I've spoken with someone about adding insulation, but we're not convinced the cost is worth it - the shed is not 100% closed in due to the exterior soffits and adding insulation would only impact the internal temp minimally - the humidity remains an issue.

AFAIK, only an AC unit would keep the humidity under control - again the monthly cost would add up to too much just for the trains - I don't want to piss off the wife too much as she still doesn't mind me buying more train stuff.
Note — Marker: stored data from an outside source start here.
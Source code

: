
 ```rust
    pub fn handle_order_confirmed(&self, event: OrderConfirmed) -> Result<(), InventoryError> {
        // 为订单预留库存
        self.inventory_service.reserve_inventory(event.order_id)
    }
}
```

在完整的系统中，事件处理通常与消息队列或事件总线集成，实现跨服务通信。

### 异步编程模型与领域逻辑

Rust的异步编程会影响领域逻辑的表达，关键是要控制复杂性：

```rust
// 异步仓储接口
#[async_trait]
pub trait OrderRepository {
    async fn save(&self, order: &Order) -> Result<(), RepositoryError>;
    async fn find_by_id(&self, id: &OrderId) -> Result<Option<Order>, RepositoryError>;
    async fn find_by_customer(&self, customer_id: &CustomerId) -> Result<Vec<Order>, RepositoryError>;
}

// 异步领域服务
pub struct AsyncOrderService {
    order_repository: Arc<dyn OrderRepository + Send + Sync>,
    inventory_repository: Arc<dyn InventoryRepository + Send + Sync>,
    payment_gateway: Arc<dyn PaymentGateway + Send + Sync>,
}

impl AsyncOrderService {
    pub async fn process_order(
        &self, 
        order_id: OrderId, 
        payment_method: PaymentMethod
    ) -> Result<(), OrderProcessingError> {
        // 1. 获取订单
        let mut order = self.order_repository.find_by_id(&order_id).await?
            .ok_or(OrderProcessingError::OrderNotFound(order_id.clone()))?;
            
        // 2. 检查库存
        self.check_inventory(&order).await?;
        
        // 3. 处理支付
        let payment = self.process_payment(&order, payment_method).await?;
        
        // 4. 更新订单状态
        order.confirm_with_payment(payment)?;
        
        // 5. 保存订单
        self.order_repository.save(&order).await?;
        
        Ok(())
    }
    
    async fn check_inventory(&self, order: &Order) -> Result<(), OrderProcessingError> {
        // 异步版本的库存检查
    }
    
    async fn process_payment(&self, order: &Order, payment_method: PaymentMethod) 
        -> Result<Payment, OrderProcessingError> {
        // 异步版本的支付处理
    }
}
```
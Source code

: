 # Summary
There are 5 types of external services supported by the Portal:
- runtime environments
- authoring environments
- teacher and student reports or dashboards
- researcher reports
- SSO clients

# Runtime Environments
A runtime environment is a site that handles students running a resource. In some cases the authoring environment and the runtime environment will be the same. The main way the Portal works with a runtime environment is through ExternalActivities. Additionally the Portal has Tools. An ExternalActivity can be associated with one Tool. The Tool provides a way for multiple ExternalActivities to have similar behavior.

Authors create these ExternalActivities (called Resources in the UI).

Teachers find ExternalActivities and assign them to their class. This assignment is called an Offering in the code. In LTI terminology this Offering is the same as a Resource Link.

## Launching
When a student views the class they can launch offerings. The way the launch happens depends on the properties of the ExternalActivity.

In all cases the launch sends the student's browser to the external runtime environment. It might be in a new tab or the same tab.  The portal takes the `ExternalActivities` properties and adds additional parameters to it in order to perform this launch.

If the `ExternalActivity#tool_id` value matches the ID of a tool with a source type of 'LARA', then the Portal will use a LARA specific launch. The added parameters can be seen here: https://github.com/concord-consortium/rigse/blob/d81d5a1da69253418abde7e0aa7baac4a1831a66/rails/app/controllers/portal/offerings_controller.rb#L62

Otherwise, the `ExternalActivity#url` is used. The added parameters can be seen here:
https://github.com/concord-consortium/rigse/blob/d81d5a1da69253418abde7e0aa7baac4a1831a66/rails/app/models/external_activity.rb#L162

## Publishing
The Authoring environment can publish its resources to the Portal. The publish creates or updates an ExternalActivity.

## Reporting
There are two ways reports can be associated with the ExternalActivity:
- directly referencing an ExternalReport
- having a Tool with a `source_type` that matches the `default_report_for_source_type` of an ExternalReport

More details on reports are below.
Painting the foam bed as we speak - I think it's bubbling - wrong paint 

Gotta search the site for the thread on painting foam.


----------



## Gansett

How about this? When I lived down there seemed to be a lot of them on houses.
http://www.gaf.com/roofing/resident...ne-vents/masterflow-rotary-turbine-vents.aspx

Runs off Mother Nature!! You need a way to move the hot air out.


----------



## novice

Thanks JackC - was thinking about that vent also - while it might help with the heat, it won't help with the humidity.

Where "down here" were you? I'm in northwest.


----------



## gunrunnerjohn

Well, those vents will lower the temperature, but nowhere nearly as efficiently as a motor driven fan. It doesn't have to be a large motor, but powered air is the way to go here.


----------



## tjcruiser

Jack,

You can get solar-powered small roof vents. The ones for buildings go for $150 or so and up, but you might consider one made for a boat ... small ones for under $100. Maybe something through WestMarine.com or similar?

TJ


----------



## Gansett

After my USAF stint I worked for National Airlines in Miami. I still have friends there I visit when I go to Daytona but I haven't been down for the past several years. I've got a friend, Charlie, who I met on a woodworking forum that live's just outside Orlando, he works for the mouse or "rat" as he says. Also a cousin in Pensacola.

How big is the shed? I'm thinking a 6,000 btu a/c would cool down the shed in a hurry. 8,000 btu's will cool down up to 350 sq feet,that's 16x22. Charlie turns on the a/c in his garage workshop 10-15 minutes, or in his way of measuring 1 beer, before he goes out. I don't think running a/c only when you're out there will affect your bill a whole lot.


----------



## novice

JackC - I'm in Panama City myself - 

The shed is 16x12 - agreed that turning the AC on when I'm out there would not affect the elect. bill significantly enough to warrant a divorce.

I guess I'm more worried about the layout sitting there for weeks/months on end when I don't get out there to work on due to whatever other projects I'm working on.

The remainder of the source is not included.